The tough-talking Bratton, a week after taking over as the 54th chief
of the Los Angeles Police Department, acknowledged that the federal court
consent decree engineered by Mayor James Hahn contains some "onerous"
reporting requirements on officers.
But he defended them as necessary because the department has operated
"illegally, in a corrupt and racist fashion."
Critics have claimed such provisions as requiring officers to report
details of every person they stop handcuff police efforts to deal with
gangs.
Bratton said technology will reduce much of the paperwork over time and
he might seek to get some requirements eased once the LAPD's
"deficiencies and inappropriate activities" have been corrected.

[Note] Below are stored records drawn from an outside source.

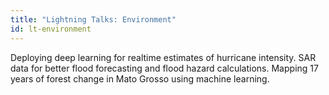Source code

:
 ```yaml
---
title: "Lightning Talks: Environment"
id: lt-environment
---
```

Deploying deep learning for realtime estimates of hurricane intensity.
SAR data for better flood forecasting and flood hazard calculations.
Mapping 17 years of forest change in Mato Grosso using machine learning.
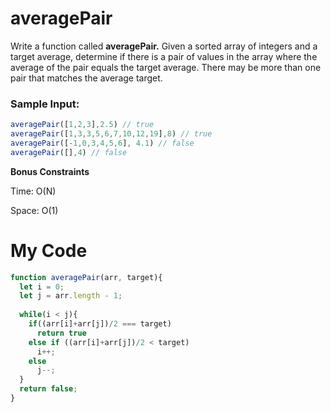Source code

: # averagePair

Write a function called **averagePair.** Given a sorted array of integers and a target average, determine if there is a pair of values in the array where the average of the pair equals the target average. There may be more than one pair that matches the average target.

### Sample Input:

```jsx
averagePair([1,2,3],2.5) // true
averagePair([1,3,3,5,6,7,10,12,19],8) // true
averagePair([-1,0,3,4,5,6], 4.1) // false
averagePair([],4) // false
```

**Bonus Constraints**

Time: O(N)

Space: O(1)

# My Code

```jsx
function averagePair(arr, target){
  let i = 0;
  let j = arr.length - 1;
  
  while(i < j){
    if((arr[i]+arr[j])/2 === target)
      return true
    else if ((arr[i]+arr[j])/2 < target)
      i++;
    else
      j--;
  }
  return false;
}
```
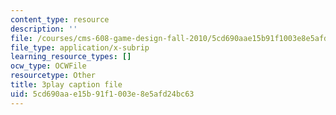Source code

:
 ```yaml
---
content_type: resource
description: ''
file: /courses/cms-608-game-design-fall-2010/5cd690aae15b91f1003e8e5afd24bc63_68554.srt
file_type: application/x-subrip
learning_resource_types: []
ocw_type: OCWFile
resourcetype: Other
title: 3play caption file
uid: 5cd690aa-e15b-91f1-003e-8e5afd24bc63
---
```

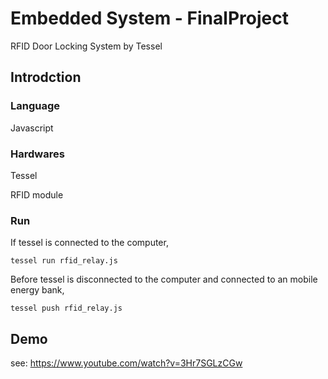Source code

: # Embedded System - FinalProject
RFID Door Locking System by Tessel

## Introdction
### Language
Javascript

### Hardwares
Tessel

RFID module

### Run
If tessel is connected to the computer, 
```
tessel run rfid_relay.js
```
Before tessel is disconnected to the computer and connected to an mobile energy bank, 
```    
tessel push rfid_relay.js
```
## Demo
see: https://www.youtube.com/watch?v=3Hr7SGLzCGw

In his first sit-down interview with the Daily News since being named a
finalist for the job, Bratton said Friday that fighting gangs is his No. 1
priority.
He said to succeed with a small police force, he will need cooperation
from the public that he expects to come as community policing efforts are
expanded.
"This is the most understaffed police department in America. It speaks
to the issues in the Valley. It speaks to the issues anywhere in this
city. No place in this city has enough police."
"I would argue that it is the
factor (in most crime).
You'll find that all drug problems in this city are initiated, protected
or managed by them. Almost every incidence of gun violence in this city is
directly attributed to gangs.
"The priorities I will bring that are subjective, if you will, will be
gang violence, will be crime associated with gang violence, narcotics and
guns. So that will be a very significant factor where we put exceptional
(more) resources."
He said his goal is to reduce crime in Los Angeles as he did in Boston
and New York.
Where are officers
needed?
"The freedom I have at this juncture, or will have in
several months, is when the recruit classes start graduating. ... Do I
send two or three to this division or do I send 20 here or 30 there
because we have an exceptional problem?"
It's clear to him, and most everyone else, that he's starting with big
challenges -- short staffed, outgunned and restricted by the consent decree
reforms.
Even at authorized strength, LAPD's staffing is a fraction of what he's
used to working with -- 40,000 cops for a city twice as big in population,
but smaller in land, than Los Angeles.
Los Angeles has slightly more than 9,000 cops, with about 1,000 off
duty because of illness or disability. LAPD's authorized strength is
10,000, but it has not been able to achieve anything like that in years
because of problems recruiting and retaining officers and budget
constraints.
"Yes, we're understaffed," said Mitzi Grasso, president of the Police
Protective League, the union that represents rank-and-file officers.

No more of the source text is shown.